● **Problem statement**
Once the pictures are set aside, transcribe each line of the listing exactly.

□ □ □ □ □

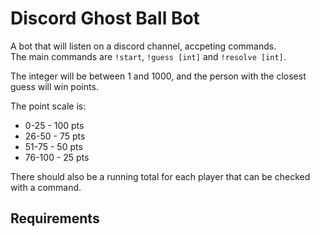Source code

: # Discord Ghost Ball Bot

A bot that will listen on a discord channel, accpeting commands.  
The main commands are `!start`, `!guess [int]` and `!resolve [int]`.

The integer will be between 1 and 1000, and the person with the closest guess will win points.

The point scale is:

* 0-25 - 100 pts
* 26-50 - 75 pts
* 51-75 - 50 pts
* 76-100 - 25 pts

There should also be a running total for each player that can be checked with a command.

## Requirements
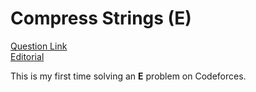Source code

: # Compress Strings (E)
[Question Link](https://codeforces.com/contest/1200/problem/E)    
[Editorial](https://codeforces.com/blog/entry/69035)

This is my first time solving an **E** problem on Codeforces.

□ □ □ □ □

● **Response box**
Source code

: # Discord Ghost Ball Bot

A bot that will listen on a discord channel, accpeting commands.  
The main commands are `!start`, `!guess [int]` and `!resolve [int]`.

The integer will be between 1 and 1000, and the person with the closest guess will win points.

The point scale is:

* 0-25 - 100 pts
* 26-50 - 75 pts
* 51-75 - 50 pts
* 76-100 - 25 pts

There should also be a running total for each player that can be checked with a command.

## Requirements
Source code

: # Compress Strings (E)
[Question Link](https://codeforces.com/contest/1200/problem/E)    
[Editorial](https://codeforces.com/blog/entry/69035)

This is my first time solving an **E** problem on Codeforces.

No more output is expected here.